### THE PROBLEM
Output the records exactly, with no line skipped.

### Collection entries
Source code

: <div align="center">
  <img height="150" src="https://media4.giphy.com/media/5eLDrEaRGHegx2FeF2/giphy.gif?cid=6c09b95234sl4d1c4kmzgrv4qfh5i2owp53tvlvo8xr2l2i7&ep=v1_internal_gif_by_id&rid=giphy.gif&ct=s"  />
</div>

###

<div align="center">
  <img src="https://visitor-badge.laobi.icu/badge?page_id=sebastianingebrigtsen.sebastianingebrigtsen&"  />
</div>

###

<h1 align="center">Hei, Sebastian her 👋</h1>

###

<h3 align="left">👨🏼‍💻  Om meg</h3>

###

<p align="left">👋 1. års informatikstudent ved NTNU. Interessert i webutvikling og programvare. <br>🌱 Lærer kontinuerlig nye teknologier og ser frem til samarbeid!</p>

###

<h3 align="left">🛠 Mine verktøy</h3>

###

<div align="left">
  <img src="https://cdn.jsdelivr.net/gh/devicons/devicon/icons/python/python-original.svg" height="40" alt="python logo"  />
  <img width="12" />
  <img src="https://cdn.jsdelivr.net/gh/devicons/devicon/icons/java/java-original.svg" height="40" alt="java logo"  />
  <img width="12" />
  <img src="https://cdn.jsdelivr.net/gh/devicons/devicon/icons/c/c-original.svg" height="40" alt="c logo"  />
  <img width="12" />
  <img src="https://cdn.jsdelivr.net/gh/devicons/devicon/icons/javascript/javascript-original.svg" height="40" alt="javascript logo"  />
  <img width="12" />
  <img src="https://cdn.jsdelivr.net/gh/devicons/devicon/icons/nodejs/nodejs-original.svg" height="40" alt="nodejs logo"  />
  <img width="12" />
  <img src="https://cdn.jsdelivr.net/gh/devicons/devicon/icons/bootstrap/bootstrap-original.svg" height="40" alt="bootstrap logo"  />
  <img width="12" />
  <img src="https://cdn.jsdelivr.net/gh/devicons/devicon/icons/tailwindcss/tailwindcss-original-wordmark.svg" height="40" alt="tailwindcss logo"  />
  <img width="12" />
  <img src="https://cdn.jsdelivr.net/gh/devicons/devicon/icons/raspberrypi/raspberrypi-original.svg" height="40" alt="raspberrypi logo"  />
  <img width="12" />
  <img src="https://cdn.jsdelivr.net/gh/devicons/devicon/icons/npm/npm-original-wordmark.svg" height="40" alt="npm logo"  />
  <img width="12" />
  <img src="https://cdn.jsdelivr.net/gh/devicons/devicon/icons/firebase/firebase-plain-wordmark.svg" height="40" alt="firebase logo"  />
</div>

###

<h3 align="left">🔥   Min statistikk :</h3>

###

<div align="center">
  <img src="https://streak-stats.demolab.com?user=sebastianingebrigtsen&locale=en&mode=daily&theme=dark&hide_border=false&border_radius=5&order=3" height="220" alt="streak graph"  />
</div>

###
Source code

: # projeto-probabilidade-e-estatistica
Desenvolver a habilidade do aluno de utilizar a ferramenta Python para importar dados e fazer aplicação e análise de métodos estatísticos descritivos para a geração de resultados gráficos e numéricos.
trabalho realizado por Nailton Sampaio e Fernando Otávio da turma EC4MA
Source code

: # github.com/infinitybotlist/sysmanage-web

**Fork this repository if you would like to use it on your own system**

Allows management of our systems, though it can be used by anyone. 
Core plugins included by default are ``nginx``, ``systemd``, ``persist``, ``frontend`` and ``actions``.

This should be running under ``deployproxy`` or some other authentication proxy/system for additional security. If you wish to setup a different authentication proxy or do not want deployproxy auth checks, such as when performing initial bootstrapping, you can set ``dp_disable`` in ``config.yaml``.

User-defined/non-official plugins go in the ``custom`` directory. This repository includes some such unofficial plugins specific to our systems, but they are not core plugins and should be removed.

### REPLY
Source code

: <div align="center">
  <img height="150" src="https://media4.giphy.com/media/5eLDrEaRGHegx2FeF2/giphy.gif?cid=6c09b95234sl4d1c4kmzgrv4qfh5i2owp53tvlvo8xr2l2i7&ep=v1_internal_gif_by_id&rid=giphy.gif&ct=s"  />
</div>

###

<div align="center">
  <img src="https://visitor-badge.laobi.icu/badge?page_id=sebastianingebrigtsen.sebastianingebrigtsen&"  />
</div>

###

<h1 align="center">Hei, Sebastian her 👋</h1>

###

<h3 align="left">👨🏼‍💻  Om meg</h3>

###

<p align="left">👋 1. års informatikstudent ved NTNU. Interessert i webutvikling og programvare. <br>🌱 Lærer kontinuerlig nye teknologier og ser frem til samarbeid!</p>

###

<h3 align="left">🛠 Mine verktøy</h3>

###

<div align="left">
  <img src="https://cdn.jsdelivr.net/gh/devicons/devicon/icons/python/python-original.svg" height="40" alt="python logo"  />
  <img width="12" />
  <img src="https://cdn.jsdelivr.net/gh/devicons/devicon/icons/java/java-original.svg" height="40" alt="java logo"  />
  <img width="12" />
  <img src="https://cdn.jsdelivr.net/gh/devicons/devicon/icons/c/c-original.svg" height="40" alt="c logo"  />
  <img width="12" />
  <img src="https://cdn.jsdelivr.net/gh/devicons/devicon/icons/javascript/javascript-original.svg" height="40" alt="javascript logo"  />
  <img width="12" />
  <img src="https://cdn.jsdelivr.net/gh/devicons/devicon/icons/nodejs/nodejs-original.svg" height="40" alt="nodejs logo"  />
  <img width="12" />
  <img src="https://cdn.jsdelivr.net/gh/devicons/devicon/icons/bootstrap/bootstrap-original.svg" height="40" alt="bootstrap logo"  />
  <img width="12" />
  <img src="https://cdn.jsdelivr.net/gh/devicons/devicon/icons/tailwindcss/tailwindcss-original-wordmark.svg" height="40" alt="tailwindcss logo"  />
  <img width="12" />
  <img src="https://cdn.jsdelivr.net/gh/devicons/devicon/icons/raspberrypi/raspberrypi-original.svg" height="40" alt="raspberrypi logo"  />
  <img width="12" />
  <img src="https://cdn.jsdelivr.net/gh/devicons/devicon/icons/npm/npm-original-wordmark.svg" height="40" alt="npm logo"  />
  <img width="12" />
  <img src="https://cdn.jsdelivr.net/gh/devicons/devicon/icons/firebase/firebase-plain-wordmark.svg" height="40" alt="firebase logo"  />
</div>

###

<h3 align="left">🔥   Min statistikk :</h3>

###

<div align="center">
  <img src="https://streak-stats.demolab.com?user=sebastianingebrigtsen&locale=en&mode=daily&theme=dark&hide_border=false&border_radius=5&order=3" height="220" alt="streak graph"  />
</div>

###
Source code

: # projeto-probabilidade-e-estatistica
Desenvolver a habilidade do aluno de utilizar a ferramenta Python para importar dados e fazer aplicação e análise de métodos estatísticos descritivos para a geração de resultados gráficos e numéricos.
trabalho realizado por Nailton Sampaio e Fernando Otávio da turma EC4MA
Source code

: # github.com/infinitybotlist/sysmanage-web

**Fork this repository if you would like to use it on your own system**

Allows management of our systems, though it can be used by anyone. 
Core plugins included by default are ``nginx``, ``systemd``, ``persist``, ``frontend`` and ``actions``.

This should be running under ``deployproxy`` or some other authentication proxy/system for additional security. If you wish to setup a different authentication proxy or do not want deployproxy auth checks, such as when performing initial bootstrapping, you can set ``dp_disable`` in ``config.yaml``.

User-defined/non-official plugins go in the ``custom`` directory. This repository includes some such unofficial plugins specific to our systems, but they are not core plugins and should be removed.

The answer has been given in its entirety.